** TRY IT **
Among the records below, which lines contain the string "Prometheus"? Report them.

*** Opening of MATERIALS PROVIDED ***

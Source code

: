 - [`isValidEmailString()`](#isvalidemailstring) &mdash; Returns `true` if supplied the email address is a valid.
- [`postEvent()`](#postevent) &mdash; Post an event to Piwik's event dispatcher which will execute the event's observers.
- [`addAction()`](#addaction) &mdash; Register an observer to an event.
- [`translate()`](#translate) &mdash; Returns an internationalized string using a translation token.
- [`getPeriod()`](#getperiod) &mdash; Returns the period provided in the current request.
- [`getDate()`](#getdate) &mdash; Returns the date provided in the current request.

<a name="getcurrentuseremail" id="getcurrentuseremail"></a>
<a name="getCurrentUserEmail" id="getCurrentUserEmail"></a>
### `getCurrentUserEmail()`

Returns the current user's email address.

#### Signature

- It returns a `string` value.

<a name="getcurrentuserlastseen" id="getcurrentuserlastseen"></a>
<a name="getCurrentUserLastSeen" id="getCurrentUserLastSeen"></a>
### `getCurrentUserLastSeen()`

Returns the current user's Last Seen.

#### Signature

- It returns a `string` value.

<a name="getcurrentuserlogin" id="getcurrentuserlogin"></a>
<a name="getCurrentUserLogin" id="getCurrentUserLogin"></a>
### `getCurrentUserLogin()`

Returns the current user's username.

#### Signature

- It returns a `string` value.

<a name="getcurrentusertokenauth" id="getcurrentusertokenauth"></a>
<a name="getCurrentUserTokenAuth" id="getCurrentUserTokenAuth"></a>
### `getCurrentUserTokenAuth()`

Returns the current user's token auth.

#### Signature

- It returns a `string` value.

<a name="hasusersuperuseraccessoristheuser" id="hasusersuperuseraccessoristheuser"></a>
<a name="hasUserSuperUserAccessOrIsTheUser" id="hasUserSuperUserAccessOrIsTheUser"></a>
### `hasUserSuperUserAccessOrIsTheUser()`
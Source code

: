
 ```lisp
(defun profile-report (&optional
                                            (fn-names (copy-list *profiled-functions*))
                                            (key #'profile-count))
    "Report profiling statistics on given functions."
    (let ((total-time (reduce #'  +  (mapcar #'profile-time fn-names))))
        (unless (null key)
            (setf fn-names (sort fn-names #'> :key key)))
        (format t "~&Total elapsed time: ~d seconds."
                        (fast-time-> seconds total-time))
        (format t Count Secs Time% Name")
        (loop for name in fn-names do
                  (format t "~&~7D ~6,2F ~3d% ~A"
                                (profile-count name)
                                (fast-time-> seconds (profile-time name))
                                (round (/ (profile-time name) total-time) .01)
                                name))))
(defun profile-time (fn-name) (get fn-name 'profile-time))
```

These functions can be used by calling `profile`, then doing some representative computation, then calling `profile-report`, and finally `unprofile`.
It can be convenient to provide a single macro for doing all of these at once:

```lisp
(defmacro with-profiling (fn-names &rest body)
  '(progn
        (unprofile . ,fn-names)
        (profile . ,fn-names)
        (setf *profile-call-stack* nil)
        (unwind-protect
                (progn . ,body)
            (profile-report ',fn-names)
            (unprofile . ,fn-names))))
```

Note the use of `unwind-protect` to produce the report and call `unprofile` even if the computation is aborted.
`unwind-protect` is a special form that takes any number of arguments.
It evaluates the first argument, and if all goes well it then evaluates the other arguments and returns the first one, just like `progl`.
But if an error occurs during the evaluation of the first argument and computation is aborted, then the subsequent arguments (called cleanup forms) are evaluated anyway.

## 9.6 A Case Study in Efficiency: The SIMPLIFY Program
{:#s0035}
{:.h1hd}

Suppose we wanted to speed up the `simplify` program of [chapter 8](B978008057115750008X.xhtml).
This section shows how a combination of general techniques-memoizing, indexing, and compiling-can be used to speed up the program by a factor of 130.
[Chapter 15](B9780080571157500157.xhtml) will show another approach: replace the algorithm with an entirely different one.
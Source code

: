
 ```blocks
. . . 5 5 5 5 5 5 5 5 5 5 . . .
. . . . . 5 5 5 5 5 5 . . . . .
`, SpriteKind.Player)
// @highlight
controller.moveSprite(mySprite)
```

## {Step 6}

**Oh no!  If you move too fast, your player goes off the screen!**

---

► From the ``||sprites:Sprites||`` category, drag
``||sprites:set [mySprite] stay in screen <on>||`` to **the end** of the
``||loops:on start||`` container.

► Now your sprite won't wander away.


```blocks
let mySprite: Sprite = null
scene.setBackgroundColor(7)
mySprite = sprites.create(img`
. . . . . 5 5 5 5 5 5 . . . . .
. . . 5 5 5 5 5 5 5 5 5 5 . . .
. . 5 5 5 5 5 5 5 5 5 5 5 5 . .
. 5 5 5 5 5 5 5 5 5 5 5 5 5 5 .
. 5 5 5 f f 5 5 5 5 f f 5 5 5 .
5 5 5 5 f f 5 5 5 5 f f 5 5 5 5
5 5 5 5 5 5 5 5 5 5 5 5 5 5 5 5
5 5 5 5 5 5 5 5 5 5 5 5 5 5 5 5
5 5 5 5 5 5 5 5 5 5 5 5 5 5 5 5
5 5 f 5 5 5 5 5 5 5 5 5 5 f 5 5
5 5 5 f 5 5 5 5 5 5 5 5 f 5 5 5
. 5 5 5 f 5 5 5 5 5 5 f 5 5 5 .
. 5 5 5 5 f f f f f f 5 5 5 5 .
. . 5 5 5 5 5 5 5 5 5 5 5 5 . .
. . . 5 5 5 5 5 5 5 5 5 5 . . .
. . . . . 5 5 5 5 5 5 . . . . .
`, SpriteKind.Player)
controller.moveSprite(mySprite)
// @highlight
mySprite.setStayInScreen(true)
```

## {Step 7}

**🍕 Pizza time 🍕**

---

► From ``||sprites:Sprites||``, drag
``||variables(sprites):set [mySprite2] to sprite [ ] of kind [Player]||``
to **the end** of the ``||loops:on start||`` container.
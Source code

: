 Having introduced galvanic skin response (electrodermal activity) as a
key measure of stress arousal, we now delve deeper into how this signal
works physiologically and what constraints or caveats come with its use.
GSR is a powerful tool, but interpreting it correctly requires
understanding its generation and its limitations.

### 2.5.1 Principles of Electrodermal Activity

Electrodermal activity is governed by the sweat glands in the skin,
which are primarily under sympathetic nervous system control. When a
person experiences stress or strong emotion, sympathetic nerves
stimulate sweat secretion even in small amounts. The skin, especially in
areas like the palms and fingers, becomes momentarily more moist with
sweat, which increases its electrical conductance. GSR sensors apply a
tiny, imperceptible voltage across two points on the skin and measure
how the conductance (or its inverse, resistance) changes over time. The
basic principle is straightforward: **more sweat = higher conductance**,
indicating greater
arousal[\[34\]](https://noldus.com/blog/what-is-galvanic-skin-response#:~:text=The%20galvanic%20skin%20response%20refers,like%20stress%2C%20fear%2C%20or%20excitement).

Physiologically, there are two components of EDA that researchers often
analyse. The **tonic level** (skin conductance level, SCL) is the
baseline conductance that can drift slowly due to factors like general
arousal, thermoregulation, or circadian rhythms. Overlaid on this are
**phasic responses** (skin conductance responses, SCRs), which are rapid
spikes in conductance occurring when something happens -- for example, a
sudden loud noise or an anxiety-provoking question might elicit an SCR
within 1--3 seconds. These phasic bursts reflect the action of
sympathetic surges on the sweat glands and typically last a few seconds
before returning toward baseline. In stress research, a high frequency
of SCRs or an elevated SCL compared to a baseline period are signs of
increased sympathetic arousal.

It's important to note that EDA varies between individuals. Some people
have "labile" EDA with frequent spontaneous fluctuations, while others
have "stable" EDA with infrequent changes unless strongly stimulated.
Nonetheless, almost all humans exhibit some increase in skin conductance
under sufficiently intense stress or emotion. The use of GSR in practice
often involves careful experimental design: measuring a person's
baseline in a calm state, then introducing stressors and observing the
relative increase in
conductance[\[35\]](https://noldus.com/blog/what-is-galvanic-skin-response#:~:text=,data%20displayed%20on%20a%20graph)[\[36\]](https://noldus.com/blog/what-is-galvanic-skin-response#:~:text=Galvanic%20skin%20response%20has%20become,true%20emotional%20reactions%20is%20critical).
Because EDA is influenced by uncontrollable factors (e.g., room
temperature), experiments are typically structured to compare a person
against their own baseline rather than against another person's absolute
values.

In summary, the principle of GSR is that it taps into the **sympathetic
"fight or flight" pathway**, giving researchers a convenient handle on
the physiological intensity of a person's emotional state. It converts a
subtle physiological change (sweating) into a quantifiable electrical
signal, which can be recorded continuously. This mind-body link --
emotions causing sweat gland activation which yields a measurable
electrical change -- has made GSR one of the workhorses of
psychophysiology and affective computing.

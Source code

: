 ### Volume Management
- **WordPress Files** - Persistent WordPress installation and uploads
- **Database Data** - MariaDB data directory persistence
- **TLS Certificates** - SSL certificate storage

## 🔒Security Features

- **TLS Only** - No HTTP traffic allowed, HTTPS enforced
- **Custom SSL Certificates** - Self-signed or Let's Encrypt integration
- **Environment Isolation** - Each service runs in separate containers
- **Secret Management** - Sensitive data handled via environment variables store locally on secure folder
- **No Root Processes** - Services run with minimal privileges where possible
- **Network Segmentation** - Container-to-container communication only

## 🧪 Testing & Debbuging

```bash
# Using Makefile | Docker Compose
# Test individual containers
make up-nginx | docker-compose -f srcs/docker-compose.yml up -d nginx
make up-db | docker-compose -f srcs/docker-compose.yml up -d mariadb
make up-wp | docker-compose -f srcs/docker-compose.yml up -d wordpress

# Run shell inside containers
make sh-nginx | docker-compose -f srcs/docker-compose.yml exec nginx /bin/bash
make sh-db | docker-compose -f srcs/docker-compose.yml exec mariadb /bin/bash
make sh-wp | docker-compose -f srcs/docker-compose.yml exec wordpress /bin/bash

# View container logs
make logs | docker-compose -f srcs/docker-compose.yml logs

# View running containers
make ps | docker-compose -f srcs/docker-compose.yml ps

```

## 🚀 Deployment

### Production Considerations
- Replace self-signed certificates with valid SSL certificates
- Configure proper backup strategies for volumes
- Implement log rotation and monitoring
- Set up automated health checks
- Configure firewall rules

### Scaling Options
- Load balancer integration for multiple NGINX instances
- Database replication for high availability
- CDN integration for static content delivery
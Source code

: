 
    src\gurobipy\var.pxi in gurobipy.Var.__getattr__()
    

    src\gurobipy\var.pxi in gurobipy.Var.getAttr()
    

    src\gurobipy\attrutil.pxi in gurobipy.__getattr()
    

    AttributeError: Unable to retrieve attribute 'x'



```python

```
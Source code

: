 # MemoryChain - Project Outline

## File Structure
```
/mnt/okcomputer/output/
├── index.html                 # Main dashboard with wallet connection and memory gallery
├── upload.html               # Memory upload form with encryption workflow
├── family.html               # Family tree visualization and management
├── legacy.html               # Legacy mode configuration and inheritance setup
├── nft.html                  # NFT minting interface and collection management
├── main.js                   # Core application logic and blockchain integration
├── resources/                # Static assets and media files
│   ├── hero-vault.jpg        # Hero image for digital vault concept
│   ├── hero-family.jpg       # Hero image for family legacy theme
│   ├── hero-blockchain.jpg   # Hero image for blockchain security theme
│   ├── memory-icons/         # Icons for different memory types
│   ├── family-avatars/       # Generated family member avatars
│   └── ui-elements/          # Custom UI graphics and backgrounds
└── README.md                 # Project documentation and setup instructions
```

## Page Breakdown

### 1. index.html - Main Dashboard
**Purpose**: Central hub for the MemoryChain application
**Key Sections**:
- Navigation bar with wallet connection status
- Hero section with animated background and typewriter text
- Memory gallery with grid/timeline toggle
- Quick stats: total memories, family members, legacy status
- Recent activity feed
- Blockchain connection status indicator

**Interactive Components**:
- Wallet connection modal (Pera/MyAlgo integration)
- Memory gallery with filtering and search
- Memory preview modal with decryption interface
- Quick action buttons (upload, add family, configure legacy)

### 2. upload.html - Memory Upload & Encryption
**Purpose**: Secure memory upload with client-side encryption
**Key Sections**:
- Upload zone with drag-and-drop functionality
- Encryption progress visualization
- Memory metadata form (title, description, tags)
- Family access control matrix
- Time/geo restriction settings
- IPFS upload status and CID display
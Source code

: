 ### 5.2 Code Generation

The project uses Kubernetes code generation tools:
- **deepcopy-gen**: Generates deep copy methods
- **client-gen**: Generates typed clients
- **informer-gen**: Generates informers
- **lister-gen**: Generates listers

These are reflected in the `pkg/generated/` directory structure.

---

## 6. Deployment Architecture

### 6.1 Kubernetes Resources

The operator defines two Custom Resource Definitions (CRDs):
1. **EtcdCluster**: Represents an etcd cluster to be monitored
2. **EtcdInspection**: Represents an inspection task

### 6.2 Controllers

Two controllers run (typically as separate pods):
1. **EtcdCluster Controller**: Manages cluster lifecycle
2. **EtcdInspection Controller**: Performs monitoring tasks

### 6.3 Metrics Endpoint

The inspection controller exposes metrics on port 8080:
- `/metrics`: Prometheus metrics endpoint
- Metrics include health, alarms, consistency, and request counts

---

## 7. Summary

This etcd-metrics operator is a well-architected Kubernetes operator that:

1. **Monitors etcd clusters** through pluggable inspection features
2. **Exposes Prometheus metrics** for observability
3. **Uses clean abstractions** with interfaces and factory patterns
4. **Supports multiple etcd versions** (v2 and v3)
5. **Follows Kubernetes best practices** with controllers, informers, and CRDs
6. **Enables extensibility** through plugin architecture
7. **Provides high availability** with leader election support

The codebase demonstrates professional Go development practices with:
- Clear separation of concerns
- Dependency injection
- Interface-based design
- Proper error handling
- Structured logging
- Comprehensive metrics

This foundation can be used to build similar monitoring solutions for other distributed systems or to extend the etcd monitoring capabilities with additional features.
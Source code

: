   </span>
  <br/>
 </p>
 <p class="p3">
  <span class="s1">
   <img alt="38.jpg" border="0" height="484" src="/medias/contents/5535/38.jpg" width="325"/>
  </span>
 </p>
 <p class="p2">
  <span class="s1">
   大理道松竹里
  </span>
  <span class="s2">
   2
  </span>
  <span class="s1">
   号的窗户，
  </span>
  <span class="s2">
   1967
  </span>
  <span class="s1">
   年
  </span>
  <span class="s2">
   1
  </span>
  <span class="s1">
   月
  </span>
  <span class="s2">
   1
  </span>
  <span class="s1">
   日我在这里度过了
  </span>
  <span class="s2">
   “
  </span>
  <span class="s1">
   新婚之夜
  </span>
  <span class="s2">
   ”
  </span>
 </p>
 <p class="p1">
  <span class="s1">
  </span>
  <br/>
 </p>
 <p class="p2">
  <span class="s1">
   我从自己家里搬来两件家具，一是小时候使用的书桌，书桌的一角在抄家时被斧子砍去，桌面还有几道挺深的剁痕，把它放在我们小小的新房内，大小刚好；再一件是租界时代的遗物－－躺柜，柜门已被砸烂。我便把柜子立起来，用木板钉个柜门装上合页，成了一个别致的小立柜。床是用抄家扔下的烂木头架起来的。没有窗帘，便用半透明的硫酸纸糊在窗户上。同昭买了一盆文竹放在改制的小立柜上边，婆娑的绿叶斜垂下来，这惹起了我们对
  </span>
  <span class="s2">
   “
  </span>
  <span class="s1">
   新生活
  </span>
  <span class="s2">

*** Close of MATERIALS PROVIDED ***

** EXERCISE OUTPUT **
- `/metrics`: Prometheus metrics endpoint
2. **Exposes Prometheus metrics** for observability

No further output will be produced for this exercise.